Hmm. I have three folders worth. I guess this is Grand Island Nebraska month. Let’s get cracking. The good news is that I can’t possibly have the usual number every week - 20, 24.
We begin with a plaintive image: an old railroad warehouse - #3, it seems - next to the empty route where once the trains came through.
Now we're downtown. Nice Italianate structure, no? Unfortunate blinding.
Let’s go around the corner . . .
Interesting.
I’d prefer curtains, but whatever.
I assume it’s an old security feature.
Someone had a peculiar definition of improvement.
Clean new Son of Apple Store look:
I wonder what it looked like before. Can the old Street View images help? They can.
This is hard to read.
The position in the block suggests it’s an older building, renovated in . . . the 40s, up above? And much later, on the ground floor? Or all at once, in the 80s?
Can we roll it back some more?
Crockett and Tubbs approve
So, if it wasn’t all renovated in the 80s, it certainly took to the decade with natural enthusiasm
The smothering hand of well-manicured Buckaroo takes the last glimmer of light from an old downtown building.
Not so much Buckaroo’d as relentlessly shingled.
Ah: a complete rehab to its original state.
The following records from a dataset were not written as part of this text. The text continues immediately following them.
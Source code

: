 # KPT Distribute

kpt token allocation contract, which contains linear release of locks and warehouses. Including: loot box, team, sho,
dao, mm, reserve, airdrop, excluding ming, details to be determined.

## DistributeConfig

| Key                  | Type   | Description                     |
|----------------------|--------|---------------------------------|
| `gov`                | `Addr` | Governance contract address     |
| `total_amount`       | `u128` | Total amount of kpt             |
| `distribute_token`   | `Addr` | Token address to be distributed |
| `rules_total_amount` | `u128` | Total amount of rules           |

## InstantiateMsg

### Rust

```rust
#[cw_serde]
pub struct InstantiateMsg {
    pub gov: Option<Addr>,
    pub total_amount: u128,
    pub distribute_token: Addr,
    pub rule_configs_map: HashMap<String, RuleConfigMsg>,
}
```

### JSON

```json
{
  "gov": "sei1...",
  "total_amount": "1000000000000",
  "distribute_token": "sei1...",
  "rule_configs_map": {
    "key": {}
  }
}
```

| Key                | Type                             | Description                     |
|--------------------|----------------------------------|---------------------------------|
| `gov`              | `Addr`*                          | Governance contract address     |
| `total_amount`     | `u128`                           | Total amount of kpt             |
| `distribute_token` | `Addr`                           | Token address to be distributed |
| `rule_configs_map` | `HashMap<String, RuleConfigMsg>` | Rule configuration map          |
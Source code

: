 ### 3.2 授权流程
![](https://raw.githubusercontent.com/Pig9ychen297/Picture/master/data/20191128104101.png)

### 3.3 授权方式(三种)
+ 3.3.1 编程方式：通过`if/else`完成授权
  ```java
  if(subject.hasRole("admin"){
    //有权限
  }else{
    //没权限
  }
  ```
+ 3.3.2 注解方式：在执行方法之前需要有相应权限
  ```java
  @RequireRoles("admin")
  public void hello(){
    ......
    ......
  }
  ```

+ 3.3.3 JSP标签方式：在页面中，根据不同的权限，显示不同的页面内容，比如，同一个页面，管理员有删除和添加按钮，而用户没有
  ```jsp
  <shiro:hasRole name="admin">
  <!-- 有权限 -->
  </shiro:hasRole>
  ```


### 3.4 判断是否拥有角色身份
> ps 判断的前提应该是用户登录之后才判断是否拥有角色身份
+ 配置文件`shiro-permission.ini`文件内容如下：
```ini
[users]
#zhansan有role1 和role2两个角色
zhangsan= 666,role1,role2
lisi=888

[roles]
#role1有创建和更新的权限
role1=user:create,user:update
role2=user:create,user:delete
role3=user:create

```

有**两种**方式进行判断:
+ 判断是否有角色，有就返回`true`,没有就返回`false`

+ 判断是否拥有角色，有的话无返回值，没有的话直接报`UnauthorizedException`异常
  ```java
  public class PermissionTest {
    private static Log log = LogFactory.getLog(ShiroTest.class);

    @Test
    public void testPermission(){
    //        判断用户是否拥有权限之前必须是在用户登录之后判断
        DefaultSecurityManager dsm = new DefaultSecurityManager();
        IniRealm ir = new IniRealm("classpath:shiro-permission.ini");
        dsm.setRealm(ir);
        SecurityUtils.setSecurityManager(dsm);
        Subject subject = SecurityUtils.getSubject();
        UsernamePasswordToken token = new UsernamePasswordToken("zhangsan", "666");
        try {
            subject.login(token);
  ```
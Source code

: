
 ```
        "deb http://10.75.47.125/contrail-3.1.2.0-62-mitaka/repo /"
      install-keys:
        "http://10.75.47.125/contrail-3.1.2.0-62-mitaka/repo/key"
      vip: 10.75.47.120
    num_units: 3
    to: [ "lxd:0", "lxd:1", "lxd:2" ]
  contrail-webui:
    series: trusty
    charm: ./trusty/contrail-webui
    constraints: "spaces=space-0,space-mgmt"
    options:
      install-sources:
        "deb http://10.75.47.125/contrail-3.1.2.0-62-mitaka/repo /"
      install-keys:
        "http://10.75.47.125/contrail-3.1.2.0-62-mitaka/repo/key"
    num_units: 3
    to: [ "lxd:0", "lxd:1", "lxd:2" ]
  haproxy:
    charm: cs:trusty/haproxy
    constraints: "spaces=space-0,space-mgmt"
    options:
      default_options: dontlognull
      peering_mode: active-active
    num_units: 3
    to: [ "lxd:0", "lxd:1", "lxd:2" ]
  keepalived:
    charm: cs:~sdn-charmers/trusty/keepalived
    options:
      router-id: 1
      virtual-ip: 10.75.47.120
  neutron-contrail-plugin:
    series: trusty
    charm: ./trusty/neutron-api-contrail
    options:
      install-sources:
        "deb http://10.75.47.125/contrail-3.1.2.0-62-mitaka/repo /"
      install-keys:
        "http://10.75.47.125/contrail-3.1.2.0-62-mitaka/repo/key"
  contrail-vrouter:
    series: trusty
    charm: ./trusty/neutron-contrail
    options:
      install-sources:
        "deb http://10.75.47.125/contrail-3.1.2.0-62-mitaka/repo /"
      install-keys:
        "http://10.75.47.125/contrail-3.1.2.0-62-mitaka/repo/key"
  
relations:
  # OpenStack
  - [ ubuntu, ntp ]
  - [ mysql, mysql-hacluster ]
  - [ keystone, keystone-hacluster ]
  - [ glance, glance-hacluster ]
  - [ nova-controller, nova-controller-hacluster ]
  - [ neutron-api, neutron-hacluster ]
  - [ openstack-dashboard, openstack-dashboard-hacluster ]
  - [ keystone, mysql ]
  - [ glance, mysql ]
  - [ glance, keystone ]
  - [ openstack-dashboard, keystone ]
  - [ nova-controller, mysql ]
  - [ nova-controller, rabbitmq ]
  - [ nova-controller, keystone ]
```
Nice.
And look at that Cylon next door:
The upper level was apparently unable to be restored.
Ah, I see the Alpha Centaurians have set up camp:
The Y was responsible for some of the worst architecture in the country in the 70s and 80s. It seems as if they built nothing but trendy crap that aged poorly.
Another candidate for salvation. The ground floor details look remarkably well-preserved.
Sandblast and tuck point and glaze, and it’ll be good as new.
On the outskirts again? I’ll have to check the map. I’m really staggering all over the place here. At least the tracks are still used.
Say, what’s that . . .
Yes, we’re going to enjoy our three weeks here, I think.